AI engineer (Infrastructure)

CENTRICS NETWORKS PTE. LTD.

Sin Ming, Singapore

2-5 Years

SGD 4,500 - 5,800 per month

Save

Posted 4 days ago
Be among the first 10 applicants

Early Applicant

Job Description

Role Overview

As a Senior AI Infrastructure Engineer, you will be the architect and custodian of the high-performance computing (HPC) environment that powers our most ambitious AI initiatives. Your primary focus will be the end-to-end orchestration of NVIDIA-based GPU clusters, ensuring that our clients can train and deploy Large Language Models (LLMs) with zero friction, maximum throughput, and peak efficiency.

Key Responsibilities

1. NVIDIA Hardware Architecture & Optimization

Cluster Design: Design and configure large-scale GPU clusters utilizing NVIDIA H100/A100/H200 nodes.
High-Speed Interconnects: Implement and tune NVIDIA NVLink and NVSwitch for intra-node communication, and InfiniBand/RoCE for low-latency inter-node networking.
Performance Tuning: Diagnose and resolve hardware bottlenecks (thermal throttling, PCIe lane congestion, or memory bandwidth issues) to ensure 99.9% availability for training jobs.
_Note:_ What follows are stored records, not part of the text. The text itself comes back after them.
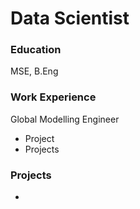 # Data Scientist

### Education
MSE, B.Eng

### Work Experience
Global Modelling Engineer
- Project
- Projects

### Projects
-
2. Orchestration & Containerization

Kubernetes Management: Deploy and manage AI workloads using NVIDIA GPU Operator on Kubernetes to automate the management of NVIDIA software components (drivers, container runtime).
Environment Standardizing: Build and maintain optimized Docker/Apptainer containers tailored for CUDA-accelerated frameworks like PyTorch and TensorFlow.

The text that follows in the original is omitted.